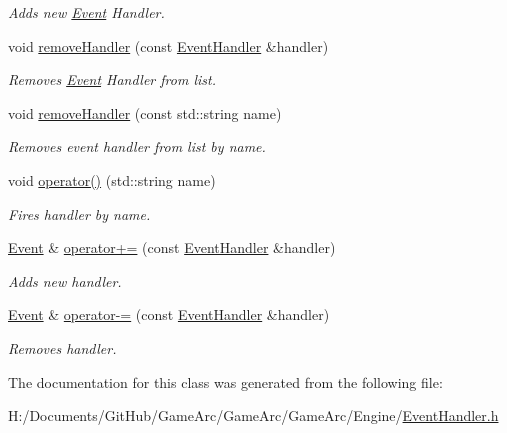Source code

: \begin{DoxyCompactItemize}
\begin{DoxyCompactList}\small\item\em Adds new \hyperlink{class_event}{Event} Handler. \end{DoxyCompactList}\item 
\hypertarget{class_event_a2f1428fb85f6b18a4ebda87b4dd4c52a}{void \hyperlink{class_event_a2f1428fb85f6b18a4ebda87b4dd4c52a}{remove\+Handler} (const \hyperlink{class_event_handler}{Event\+Handler} \&handler)}\label{class_event_a2f1428fb85f6b18a4ebda87b4dd4c52a}

\begin{DoxyCompactList}\small\item\em Removes \hyperlink{class_event}{Event} Handler from list. \end{DoxyCompactList}\item 
\hypertarget{class_event_aa747543d37a7c6a5f36a8ae936b2570f}{void \hyperlink{class_event_aa747543d37a7c6a5f36a8ae936b2570f}{remove\+Handler} (const std\+::string name)}\label{class_event_aa747543d37a7c6a5f36a8ae936b2570f}

\begin{DoxyCompactList}\small\item\em Removes event handler from list by name. \end{DoxyCompactList}\item 
\hypertarget{class_event_a2d7239dd7af997cfe4d52a5e3338a84e}{void \hyperlink{class_event_a2d7239dd7af997cfe4d52a5e3338a84e}{operator()} (std\+::string name)}\label{class_event_a2d7239dd7af997cfe4d52a5e3338a84e}

\begin{DoxyCompactList}\small\item\em Fires handler by name. \end{DoxyCompactList}\item 
\hypertarget{class_event_a76d4a7410cab58baeb0b7f2bf6adb4a4}{\hyperlink{class_event}{Event} \& \hyperlink{class_event_a76d4a7410cab58baeb0b7f2bf6adb4a4}{operator+=} (const \hyperlink{class_event_handler}{Event\+Handler} \&handler)}\label{class_event_a76d4a7410cab58baeb0b7f2bf6adb4a4}

\begin{DoxyCompactList}\small\item\em Adds new handler. \end{DoxyCompactList}\item 
\hypertarget{class_event_ab5cdb51d593ed01fcd4d1c8dd781db72}{\hyperlink{class_event}{Event} \& \hyperlink{class_event_ab5cdb51d593ed01fcd4d1c8dd781db72}{operator-\/=} (const \hyperlink{class_event_handler}{Event\+Handler} \&handler)}\label{class_event_ab5cdb51d593ed01fcd4d1c8dd781db72}

\begin{DoxyCompactList}\small\item\em Removes handler. \end{DoxyCompactList}\end{DoxyCompactItemize}


The documentation for this class was generated from the following file\+:\begin{DoxyCompactItemize}
\item 
H\+:/\+Documents/\+Git\+Hub/\+Game\+Arc/\+Game\+Arc/\+Game\+Arc/\+Engine/\hyperlink{_event_handler_8h}{Event\+Handler.\+h}\end{DoxyCompactItemize}
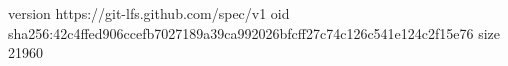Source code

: version https://git-lfs.github.com/spec/v1
oid sha256:42c4ffed906ccefb7027189a39ca992026bfcff27c74c126c541e124c2f15e76
size 21960
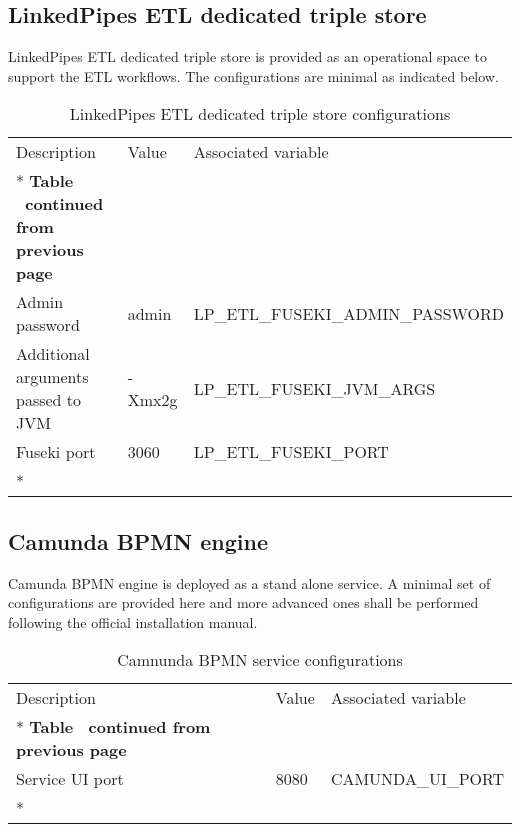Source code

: 	\subsection{LinkedPipes ETL dedicated triple store}
	
	LinkedPipes ETL dedicated triple store is provided as an operational space to support the ETL workflows. The configurations are minimal as indicated below. 
	
	\begin{longtable}[c]{@{}p{4cm}p{2cm}l@{}}
		\toprule
		Description & Value & Associated variable \\* \midrule
		\endfirsthead
		\multicolumn{3}{c}%
		{{\bfseries Table \thetable\ continued from previous page}} \\
		\endhead
		\bottomrule
		\endfoot
		\endlastfoot
		Admin password & admin & LP\_ETL\_FUSEKI\_ADMIN\_PASSWORD \\
		Additional arguments passed to JVM & -Xmx2g & LP\_ETL\_FUSEKI\_JVM\_ARGS \\
		Fuseki port & 3060 & LP\_ETL\_FUSEKI\_PORT \\* \bottomrule
		\caption{LinkedPipes ETL dedicated triple store configurations}
		\label{tab:my-table6}\\
	\end{longtable}
	
	\subsection{Camunda BPMN engine}

	Camunda BPMN engine is deployed as a stand alone service.  A minimal set of configurations are provided here and more advanced ones shall be performed following the official installation manual. 
	
 	\begin{longtable}[c]{@{}p{4cm}p{2cm}l@{}}
	 	\toprule
	 	Description & Value & Associated variable \\* \midrule
	 	\endfirsthead
	 	\multicolumn{3}{c}%
	 	{{\bfseries Table \thetable\ continued from previous page}} \\
	 	\endhead
	 	\bottomrule
	 	\endfoot
	 	\endlastfoot
	 	Service UI port & 8080 & CAMUNDA\_UI\_PORT \\* \bottomrule
	 	\caption{Camnunda BPMN service configurations}
	 	\label{tab:my-table9}\\
	 \end{longtable}
	
	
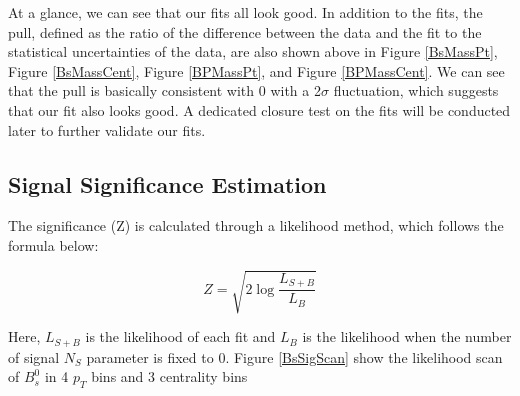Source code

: At a glance, we can see that our fits all look good. In addition to the fits, the pull, defined as the ratio of the difference between the data and the fit to the statistical uncertainties of the data, are also shown above in Figure \ref{BsMassPt}, Figure \ref{BsMassCent}, Figure \ref{BPMassPt}, and Figure \ref{BPMassCent}. We can see that the pull is basically consistent with 0 with a 2$\sigma$ fluctuation, which suggests that our fit also looks good. A dedicated closure test on the fits will be conducted later to further validate our fits.

\subsection{Signal Significance Estimation}

The significance (Z) is calculated through a likelihood method, which follows the formula below:

\begin{equation}
Z=\sqrt{ 2 \log \frac{L_{S+B}}{L_B}}
\end{equation}

Here, $L_{S+B}$ is the likelihood of each fit and $L_B$ is the likelihood when the number of signal $N_S$ parameter is fixed to 0. Figure \ref{BsSigScan} show the likelihood scan of $B^0_s$ in 4 $p_T$ bins and 3 centrality bins

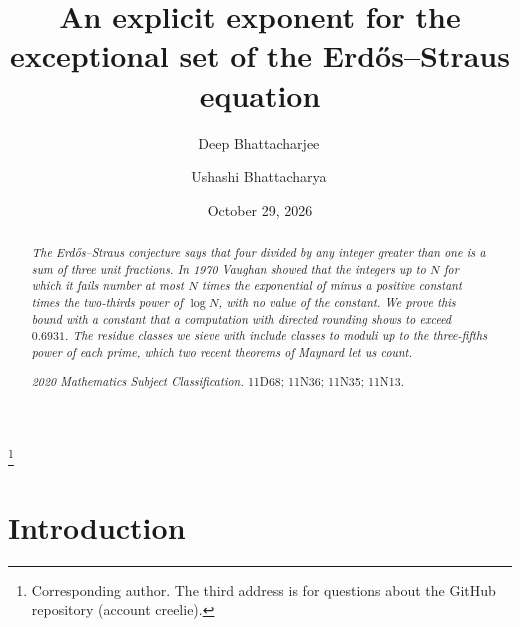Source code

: \documentclass[aps,prd,twocolumn,superscriptaddress,nofootinbib,longbibliography,floatfix,showkeys,nobalancelastpage,amsmath,amssymb,10pt]{revtex4-2}
\theoremstyle{plain}
\theoremstyle{definition}
\theoremstyle{plain}
\newcommand{\cbound}{0.6931}
\begin{document}
\title{An explicit exponent for the exceptional set of the Erd\H{o}s--Straus equation}

\author{Deep Bhattacharjee\,}
\thanks{Corresponding author. The third address is for questions about the GitHub repository (account creelie).}

\author{Ushashi Bhattacharya\,}

\date{October 29, 2026}

\begin{abstract}
\itshape
The Erd\H{o}s--Straus conjecture says that four divided by any integer greater than one is a sum of three unit fractions. In 1970 Vaughan showed that the integers up to $N$ for which it fails number at most $N$ times the exponential of minus a positive constant times the two-thirds power of $\log N$, with no value of the constant. We prove this bound with a constant that a computation with directed rounding shows to exceed $\cbound$. The residue classes we sieve with include classes to moduli up to the three-fifths power of each prime, which two recent theorems of Maynard let us count.
\par\medskip\upshape\noindent\textit{2020 Mathematics Subject Classification.} 11D68; 11N36; 11N35; 11N13.
\end{abstract}


\maketitle
\makeatletter\renewcommand\l@subsection[2]{}\renewcommand\l@subsubsection[2]{}\makeatother
\tableofcontents

\section{Introduction}\label{sec:intro}
\end{document}
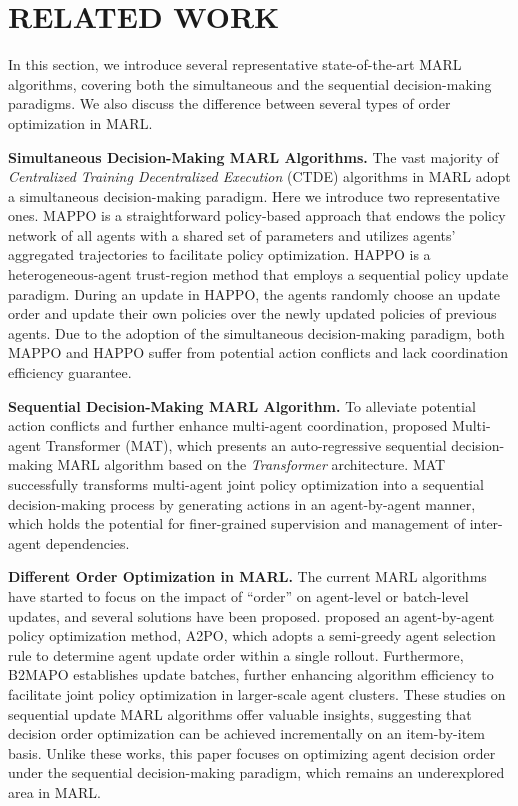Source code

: \section{RELATED WORK}
\label{sec:related work}
In this section, we introduce several representative state-of-the-art MARL algorithms, covering both the simultaneous and the sequential decision-making paradigms. 
We also discuss the difference between several types of order optimization in MARL.

\noindent \textbf{Simultaneous Decision-Making MARL Algorithms.} The vast majority of \textit{Centralized Training Decentralized Execution} (CTDE) \cite{oliehoek2008optimal,foerster2018counterfactual} algorithms in MARL adopt a simultaneous decision-making paradigm. 
Here we introduce two representative ones.
MAPPO \cite{yu2022surprising} is a straightforward policy-based approach that endows the policy network of all agents with a shared set of parameters and utilizes agents' aggregated trajectories to facilitate policy optimization. 
HAPPO \cite{kuba2022trust} is a heterogeneous-agent trust-region method that employs a sequential policy update paradigm. 
During an update in HAPPO, the agents randomly choose an update order and update their own policies over the newly updated policies of previous agents. 
Due to the adoption of the simultaneous decision-making paradigm, both MAPPO and HAPPO suffer from potential action conflicts and lack coordination efficiency guarantee.

\noindent \textbf{Sequential Decision-Making MARL Algorithm.}
To alleviate potential action conflicts and further enhance multi-agent coordination, \citet{wen2022multi} proposed Multi-agent Transformer (MAT), which presents an auto-regressive sequential decision-making MARL algorithm based on the \textit{Transformer} \cite{vaswani2017attention} architecture. MAT successfully transforms multi-agent joint policy optimization into a sequential decision-making process by generating actions in an agent-by-agent manner, which holds the potential for finer-grained supervision and management of inter-agent dependencies.

\noindent \textbf{Different Order Optimization in MARL.}
The current MARL algorithms have started to focus on the impact of ``order'' on agent-level or batch-level updates, and several solutions have been proposed.
\citet{wang2023order} proposed an agent-by-agent policy optimization method, A2PO, which adopts a semi-greedy agent selection rule to determine agent update order within a single rollout. 
Furthermore, B2MAPO \cite{zhang2024b2mapo} establishes update batches, further enhancing algorithm efficiency to facilitate joint policy optimization in larger-scale agent clusters. 
These studies on sequential update MARL algorithms offer valuable insights, suggesting that decision order optimization can be achieved incrementally on an item-by-item basis.
Unlike these works, this paper focuses on optimizing agent decision order under the sequential decision-making paradigm, which remains an underexplored area in MARL.


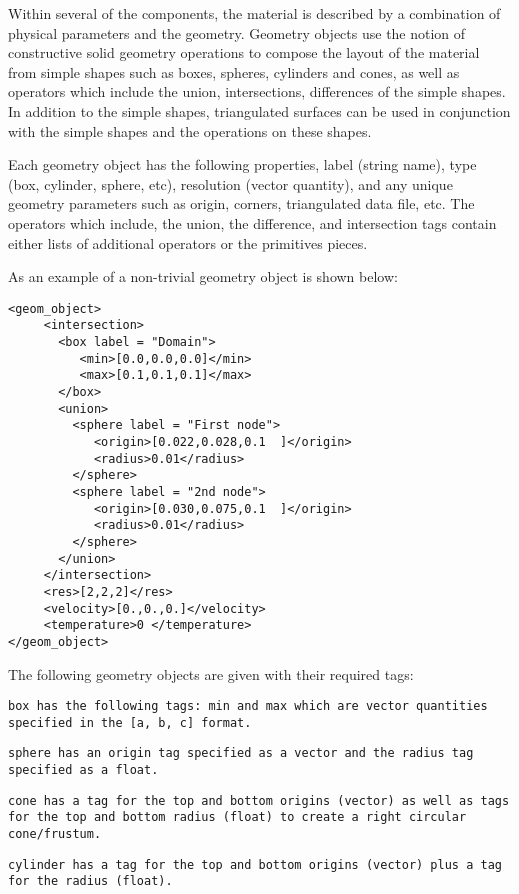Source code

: Within several of the components, the material is described by a
combination of physical parameters and the geometry.  Geometry objects
use the notion of constructive solid geometry operations to compose
the layout of the material from simple shapes such as boxes, spheres,
cylinders and cones, as well as operators which include the union,
intersections, differences of the simple shapes.  In addition to the
simple shapes, triangulated surfaces can be used in conjunction with
the simple shapes and the operations on these shapes.

Each geometry object has the following properties, label (string
name), type (box, cylinder, sphere, etc), resolution (vector
quantity), and any unique geometry parameters such as origin, corners,
triangulated data file, etc.  The operators which include, the union,
the difference, and intersection tags contain either lists of
additional operators or the primitives pieces.

As an example of a non-trivial geometry object is shown below:

\begin{Verbatim}[fontsize=\footnotesize]
<geom_object>
     <intersection>
       <box label = "Domain">
          <min>[0.0,0.0,0.0]</min>
          <max>[0.1,0.1,0.1]</max>
       </box>
       <union>
         <sphere label = "First node">
            <origin>[0.022,0.028,0.1  ]</origin>
            <radius>0.01</radius>
         </sphere>
         <sphere label = "2nd node">
            <origin>[0.030,0.075,0.1  ]</origin>
            <radius>0.01</radius>
         </sphere>
       </union>
     </intersection>
     <res>[2,2,2]</res>
     <velocity>[0.,0.,0.]</velocity>
     <temperature>0 </temperature>
</geom_object>
\end{Verbatim}

The following geometry objects are given with their required tags:

\tt box \normalfont has the following tags: min and max which are
vector quantities specified in the \tt [a, b, c] \normalfont format.

\tt sphere \normalfont has an origin tag specified as a vector and the
radius tag specified as a float.

\tt cone \normalfont has a tag for the top and bottom origins (vector)
as well as tags for the top and bottom radius (float) to create a
right circular cone/frustum.

\tt cylinder \normalfont has a tag for the top and bottom origins
(vector) plus a tag for the radius (float).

------------------------------------

- [Exercise aim] Transcribe the entries above exactly, from their first line through the line with "Handler from list.", and omit all pictures.

- [Completed exercise]
Source code

: \begin{DoxyCompactItemize}
\begin{DoxyCompactList}\small\item\em Adds new \hyperlink{class_event}{Event} Handler. \end{DoxyCompactList}\item 
\hypertarget{class_event_a2f1428fb85f6b18a4ebda87b4dd4c52a}{void \hyperlink{class_event_a2f1428fb85f6b18a4ebda87b4dd4c52a}{remove\+Handler} (const \hyperlink{class_event_handler}{Event\+Handler} \&handler)}\label{class_event_a2f1428fb85f6b18a4ebda87b4dd4c52a}

\begin{DoxyCompactList}\small\item\em Removes \hyperlink{class_event}{Event} Handler from list. \end{DoxyCompactList}\item 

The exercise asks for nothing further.